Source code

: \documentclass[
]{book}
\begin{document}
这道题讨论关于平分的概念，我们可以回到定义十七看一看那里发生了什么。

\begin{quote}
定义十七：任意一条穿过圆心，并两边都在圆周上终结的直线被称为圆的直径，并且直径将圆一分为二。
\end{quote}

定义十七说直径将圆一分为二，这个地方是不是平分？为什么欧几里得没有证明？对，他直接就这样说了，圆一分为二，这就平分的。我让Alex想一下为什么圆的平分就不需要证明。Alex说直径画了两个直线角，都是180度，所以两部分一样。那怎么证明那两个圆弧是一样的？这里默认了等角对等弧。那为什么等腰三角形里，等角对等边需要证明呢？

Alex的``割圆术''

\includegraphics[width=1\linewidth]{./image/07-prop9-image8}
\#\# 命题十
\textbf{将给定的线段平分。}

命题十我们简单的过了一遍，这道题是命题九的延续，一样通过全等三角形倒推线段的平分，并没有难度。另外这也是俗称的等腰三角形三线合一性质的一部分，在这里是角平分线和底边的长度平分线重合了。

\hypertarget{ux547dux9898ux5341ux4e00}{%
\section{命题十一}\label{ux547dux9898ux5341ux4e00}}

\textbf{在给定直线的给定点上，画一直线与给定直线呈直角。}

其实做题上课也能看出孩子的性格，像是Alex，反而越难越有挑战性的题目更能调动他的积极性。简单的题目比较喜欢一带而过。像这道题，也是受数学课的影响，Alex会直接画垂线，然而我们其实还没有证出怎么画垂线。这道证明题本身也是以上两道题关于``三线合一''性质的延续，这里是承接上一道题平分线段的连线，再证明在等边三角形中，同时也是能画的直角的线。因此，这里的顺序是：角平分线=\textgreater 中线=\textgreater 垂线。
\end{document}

— PROBLEM DESCRIPTION —
Write the data out once more, exactly as it was given.

— TASK ANSWER —
Source code

: \documentclass[
]{book}
\begin{document}
这道题讨论关于平分的概念，我们可以回到定义十七看一看那里发生了什么。

\begin{quote}
定义十七：任意一条穿过圆心，并两边都在圆周上终结的直线被称为圆的直径，并且直径将圆一分为二。
\end{quote}

定义十七说直径将圆一分为二，这个地方是不是平分？为什么欧几里得没有证明？对，他直接就这样说了，圆一分为二，这就平分的。我让Alex想一下为什么圆的平分就不需要证明。Alex说直径画了两个直线角，都是180度，所以两部分一样。那怎么证明那两个圆弧是一样的？这里默认了等角对等弧。那为什么等腰三角形里，等角对等边需要证明呢？

Alex的``割圆术''

\includegraphics[width=1\linewidth]{./image/07-prop9-image8}
\#\# 命题十
\textbf{将给定的线段平分。}

命题十我们简单的过了一遍，这道题是命题九的延续，一样通过全等三角形倒推线段的平分，并没有难度。另外这也是俗称的等腰三角形三线合一性质的一部分，在这里是角平分线和底边的长度平分线重合了。

\hypertarget{ux547dux9898ux5341ux4e00}{%
\section{命题十一}\label{ux547dux9898ux5341ux4e00}}

\textbf{在给定直线的给定点上，画一直线与给定直线呈直角。}

其实做题上课也能看出孩子的性格，像是Alex，反而越难越有挑战性的题目更能调动他的积极性。简单的题目比较喜欢一带而过。像这道题，也是受数学课的影响，Alex会直接画垂线，然而我们其实还没有证出怎么画垂线。这道证明题本身也是以上两道题关于``三线合一''性质的延续，这里是承接上一道题平分线段的连线，再证明在等边三角形中，同时也是能画的直角的线。因此，这里的顺序是：角平分线=\textgreater 中线=\textgreater 垂线。
\end{document}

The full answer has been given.